Our hen numbers are declining, due to old age rather than foxes, so we decided to hatch a few eggs this year. We now have six near-adult sized birds, but four of them are cockerels and no matter how hard they try, the lads aren’t much use in the egg-laying game. Late in the year, we decided to hatch a few more.
Meet Psycho, bloody mayhem to her enemies, or anyone just getting too close, the hen putting the aggression back into motherhood. She hatched another round and now has four six week old chicks in tow. She’s not the perfect mother, does have the occasional ditsy moment and forgets that they can’t fly as high as she can, but overall Psycho is the prime candidate for future egg hatching.
That was supposed to be it for the year. Roll the dice and hope there are at least a couple of hens in the Psycho family. That was until a hen called Pale Horus built a nest in the top of the Cornish hedge without mentioning it to anyone. She laid fifteen eggs in a shallow dip with nothing more than a few blades of grass and a prevailing breeze to hold them in, and settled down to brood them in a prime spot to be taken by any passing fox.
At this point we had a decision to make – block the nest and put her in with the rest of the hens over night or move the nest and Pale Horus to somewhere safe. As it happened, Psycho was about ready to bring her chicks out of the end of the greenhouse, so I set up the spare nest box in there, moved the eggs and put Pale Horus on top, after dark.
I thought it was a perfect arrangement. Pale Horus threw a total hissy fit and refused to sit on the eggs. Having decided to try to hatch them, we split them into two groups and popped them under two hens who had been broody for a week or more and were determinedly keeping the hay warm in a pair of empty nest boxes.
Meet Honey, who perhaps ought to be called Psycho II – a sequel, but not quite as good as the original. She hatched four out of seven eggs and quickly demonstrated some wacky behaviour. All the Psycho aggression is there, but poorly coordinated. She will spin wildly on the spot, wings fluffed out, looking for a target and doing a fine impression of a dying Dalek that’s just had a sonic screwdriver shoved up where the sun don’t shine.
In the first week or two, it was clear that Honey was a bit of a flop in the motherhood department. Unlike Horus (not to be confused with Pale Horus), who hatched six out of eight eggs and focussed on the job of teaching her chicks to peck and explore the world. No crazy aggression (or rather, no more than the average hen), just getting on the with job of being a mother.

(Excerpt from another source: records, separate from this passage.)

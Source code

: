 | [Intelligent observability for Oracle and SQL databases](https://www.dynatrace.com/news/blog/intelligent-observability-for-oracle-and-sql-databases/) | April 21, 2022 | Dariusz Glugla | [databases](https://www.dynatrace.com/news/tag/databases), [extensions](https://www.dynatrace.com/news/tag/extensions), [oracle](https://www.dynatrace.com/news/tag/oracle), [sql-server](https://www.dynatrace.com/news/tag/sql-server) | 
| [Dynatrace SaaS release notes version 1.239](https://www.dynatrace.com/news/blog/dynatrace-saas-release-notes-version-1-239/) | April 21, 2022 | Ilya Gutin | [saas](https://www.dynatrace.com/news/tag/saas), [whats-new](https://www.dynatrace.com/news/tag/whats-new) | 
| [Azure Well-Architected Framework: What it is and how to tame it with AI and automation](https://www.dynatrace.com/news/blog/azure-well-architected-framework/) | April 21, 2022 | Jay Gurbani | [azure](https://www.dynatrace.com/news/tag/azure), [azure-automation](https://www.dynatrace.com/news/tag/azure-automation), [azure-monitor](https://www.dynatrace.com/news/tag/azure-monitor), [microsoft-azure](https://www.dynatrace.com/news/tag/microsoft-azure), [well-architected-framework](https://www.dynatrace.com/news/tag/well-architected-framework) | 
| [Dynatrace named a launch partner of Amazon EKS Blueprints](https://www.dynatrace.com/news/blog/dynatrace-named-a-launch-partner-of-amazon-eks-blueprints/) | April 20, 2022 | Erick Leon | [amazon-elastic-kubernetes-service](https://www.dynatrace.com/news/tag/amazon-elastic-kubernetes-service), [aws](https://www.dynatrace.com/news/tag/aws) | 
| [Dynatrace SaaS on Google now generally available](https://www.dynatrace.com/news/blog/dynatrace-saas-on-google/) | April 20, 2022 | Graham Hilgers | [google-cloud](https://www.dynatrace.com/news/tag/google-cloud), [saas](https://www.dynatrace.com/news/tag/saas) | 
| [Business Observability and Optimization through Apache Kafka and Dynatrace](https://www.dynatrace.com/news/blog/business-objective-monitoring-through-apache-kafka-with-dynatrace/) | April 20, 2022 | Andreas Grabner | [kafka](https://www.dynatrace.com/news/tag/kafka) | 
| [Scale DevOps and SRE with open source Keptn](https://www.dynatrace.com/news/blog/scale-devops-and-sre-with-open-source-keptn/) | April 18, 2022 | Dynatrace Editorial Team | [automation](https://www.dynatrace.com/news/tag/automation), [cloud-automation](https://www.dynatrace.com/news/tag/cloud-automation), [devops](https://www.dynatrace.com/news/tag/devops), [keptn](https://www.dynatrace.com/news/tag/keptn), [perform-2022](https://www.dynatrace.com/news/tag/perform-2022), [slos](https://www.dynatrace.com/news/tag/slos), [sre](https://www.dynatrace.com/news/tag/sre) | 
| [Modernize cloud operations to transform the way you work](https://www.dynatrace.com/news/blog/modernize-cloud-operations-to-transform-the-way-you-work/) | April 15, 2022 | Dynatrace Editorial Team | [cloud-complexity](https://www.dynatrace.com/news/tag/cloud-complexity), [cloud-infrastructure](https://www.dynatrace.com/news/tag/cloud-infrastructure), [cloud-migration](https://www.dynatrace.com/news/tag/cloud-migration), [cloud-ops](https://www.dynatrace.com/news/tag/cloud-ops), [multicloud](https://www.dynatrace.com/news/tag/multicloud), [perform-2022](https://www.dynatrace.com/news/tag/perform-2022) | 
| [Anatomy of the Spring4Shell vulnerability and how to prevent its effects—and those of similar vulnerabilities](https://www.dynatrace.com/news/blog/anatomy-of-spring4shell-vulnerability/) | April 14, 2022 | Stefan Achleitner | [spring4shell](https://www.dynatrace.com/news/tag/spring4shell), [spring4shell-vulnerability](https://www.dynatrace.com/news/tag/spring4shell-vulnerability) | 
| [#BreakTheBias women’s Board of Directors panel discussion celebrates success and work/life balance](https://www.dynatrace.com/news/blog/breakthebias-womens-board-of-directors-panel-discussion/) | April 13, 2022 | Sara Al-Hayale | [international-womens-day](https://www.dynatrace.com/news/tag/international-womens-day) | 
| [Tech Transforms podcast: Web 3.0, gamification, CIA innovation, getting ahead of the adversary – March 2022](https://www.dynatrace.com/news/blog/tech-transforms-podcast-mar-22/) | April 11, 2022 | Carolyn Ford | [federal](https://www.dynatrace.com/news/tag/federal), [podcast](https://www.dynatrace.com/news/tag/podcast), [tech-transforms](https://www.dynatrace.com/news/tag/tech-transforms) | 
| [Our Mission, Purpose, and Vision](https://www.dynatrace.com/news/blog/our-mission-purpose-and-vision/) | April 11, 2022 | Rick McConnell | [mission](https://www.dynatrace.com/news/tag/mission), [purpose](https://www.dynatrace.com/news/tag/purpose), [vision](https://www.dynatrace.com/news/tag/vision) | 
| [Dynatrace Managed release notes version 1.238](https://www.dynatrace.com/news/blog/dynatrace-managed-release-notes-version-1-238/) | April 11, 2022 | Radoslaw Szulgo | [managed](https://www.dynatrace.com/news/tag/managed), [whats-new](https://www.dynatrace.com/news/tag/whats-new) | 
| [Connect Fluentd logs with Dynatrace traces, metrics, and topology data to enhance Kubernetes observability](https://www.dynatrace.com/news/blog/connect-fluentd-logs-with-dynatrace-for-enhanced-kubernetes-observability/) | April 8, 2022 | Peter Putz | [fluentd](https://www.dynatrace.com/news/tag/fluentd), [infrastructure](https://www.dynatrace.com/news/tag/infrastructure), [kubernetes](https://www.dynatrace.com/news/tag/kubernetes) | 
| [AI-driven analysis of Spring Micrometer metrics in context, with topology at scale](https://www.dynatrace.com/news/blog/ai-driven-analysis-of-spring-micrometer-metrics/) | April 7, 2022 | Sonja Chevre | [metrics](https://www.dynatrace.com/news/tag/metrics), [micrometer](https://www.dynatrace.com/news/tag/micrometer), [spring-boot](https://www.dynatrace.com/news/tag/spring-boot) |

First impressions with hens can be so misleading. Honey, the Psycho Sequel, has settled down, her chicks are doing well, and now that they are out and about, free-ranging, she keeps them close, keeps an eye on them and is proving to be an exemplary mother.

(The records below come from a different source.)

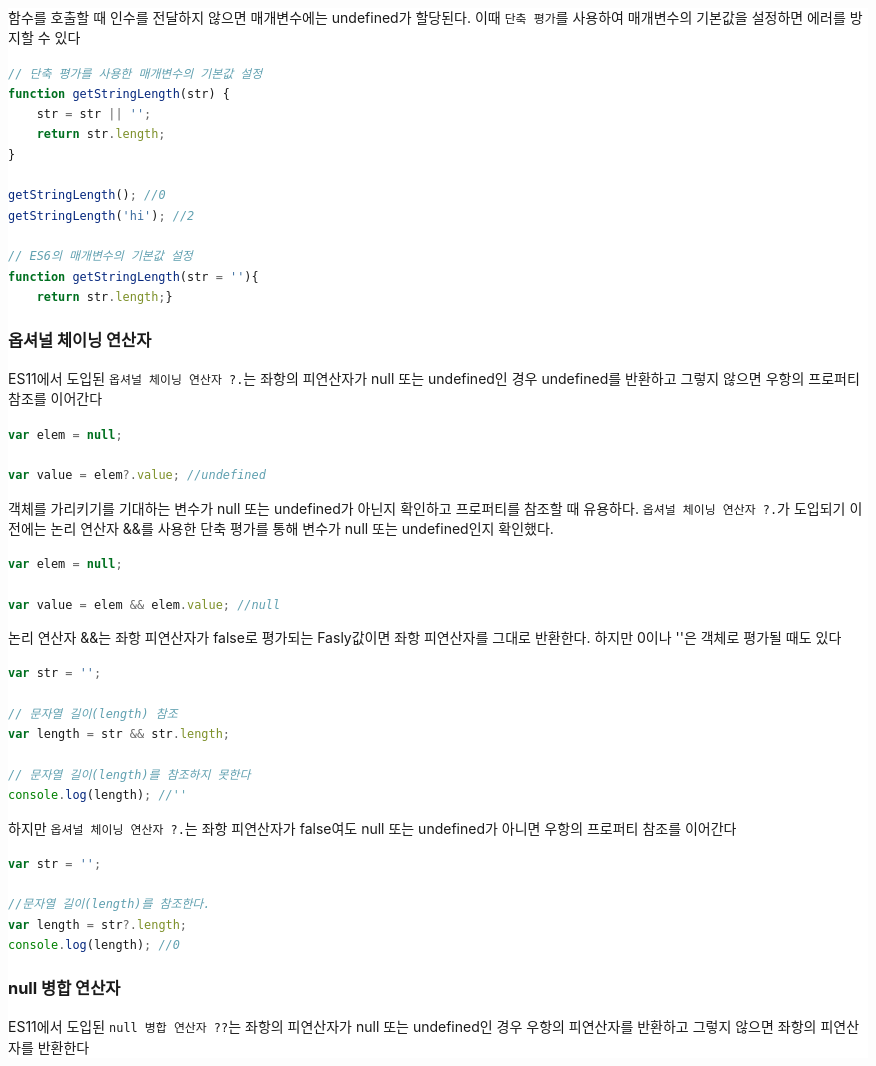 함수를 호출할 때 인수를 전달하지 않으면 매개변수에는 undefined가 할당된다. 이때 `단축 평가`를 사용하여 매개변수의 기본값을 설정하면 에러를 방지할 수 있다
```javascript
// 단축 평가를 사용한 매개변수의 기본값 설정
function getStringLength(str) {
    str = str || '';
    return str.length;
}

getStringLength(); //0
getStringLength('hi'); //2

// ES6의 매개변수의 기본값 설정
function getStringLength(str = ''){
    return str.length;}
```

### 옵셔널 체이닝 연산자
ES11에서 도입된 `옵셔널 체이닝 연산자 ?.`는 좌항의 피연산자가 null 또는 undefined인 경우 undefined를 반환하고 그렇지 않으면 우항의 프로퍼티 참조를 이어간다
```javascript
var elem = null;

var value = elem?.value; //undefined
```
객체를 가리키기를 기대하는 변수가 null 또는 undefined가 아닌지 확인하고 프로퍼티를 참조할 때 유용하다. `옵셔널 체이닝 연산자 ?.`가 도입되기 이전에는 논리 연산자 &&를 사용한 단축 평가를 통해 변수가 null 또는 undefined인지 확인했다.

```javascript
var elem = null;

var value = elem && elem.value; //null
```
논리 연산자 &&는 좌항 피연산자가 false로 평가되는 Fasly값이면 좌항 피연산자를 그대로 반환한다. 하지만 0이나 ''은 객체로 평가될 때도 있다
```javascript
var str = '';

// 문자열 길이(length) 참조
var length = str && str.length;

// 문자열 길이(length)를 참조하지 못한다
console.log(length); //''
```
하지만 `옵셔널 체이닝 연산자 ?.`는 좌항 피연산자가 false여도 null 또는 undefined가 아니면 우항의 프로퍼티 참조를 이어간다
```javascript
var str = '';

//문자열 길이(length)를 참조한다. 
var length = str?.length;
console.log(length); //0
```

### null 병합 연산자
ES11에서 도입된 `null 병합 연산자 ??`는 좌항의 피연산자가 null 또는 undefined인 경우 우항의 피연산자를 반환하고 그렇지 않으면 좌항의 피연산자를 반환한다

Horus, on the other hand, now that the chicks are a bit older, is not doing so well. We’ve had one chick spending its days in a box, in the bath, under a heat-lamp. At first we assumed that it was just a weak chick that needed a bit more care, but it’s increasingly obvious that the problem is Horus. She no longer pays attention. She wanders off without checking the chicks are following. There’s one that always keeps up, another couple who struggle, and then the stragglers who are left completely behind and getting chilled. Unlike Honey, Horus doesn’t pause to do the feather-down umbrella routine for her chicks to take shelter and warm up underneath.
We actually tried fostering the weaker chicks onto Honey, but they were nearly three weeks old and she could tell the difference. No free-loaders in the Honey family.
There’s two ways to go about raising chicks – hatch them in an incubator or under a hen. There’s more control with the former approach, but the advantage of the hen is that she does all the hard work of looking after the chicks, teaching them how to find food and take cover from outdoor threats. That’s not been working so well with Horus – I’ve had a timer running on my phone to go and check on the Horus brood, every fifteen minutes. Just so that the chicks who really can’t cope get moved to the bathroom to warm up before they go back out again.
We’ve had chickens in a box in the bath before, even had a sick sheep in there, but it really makes it tricky to use the shower.
Frankly, Horus needs a new name. In my head it’s Momma Flake. We’ve moved her and the chicks back into the greenhouse for a week or two because her chicks clearly need to be bigger and fitter before they get exposed to the Cornish Autumn. They can all come out when her chicks can cope with the bird-brain performance of Momma Flake.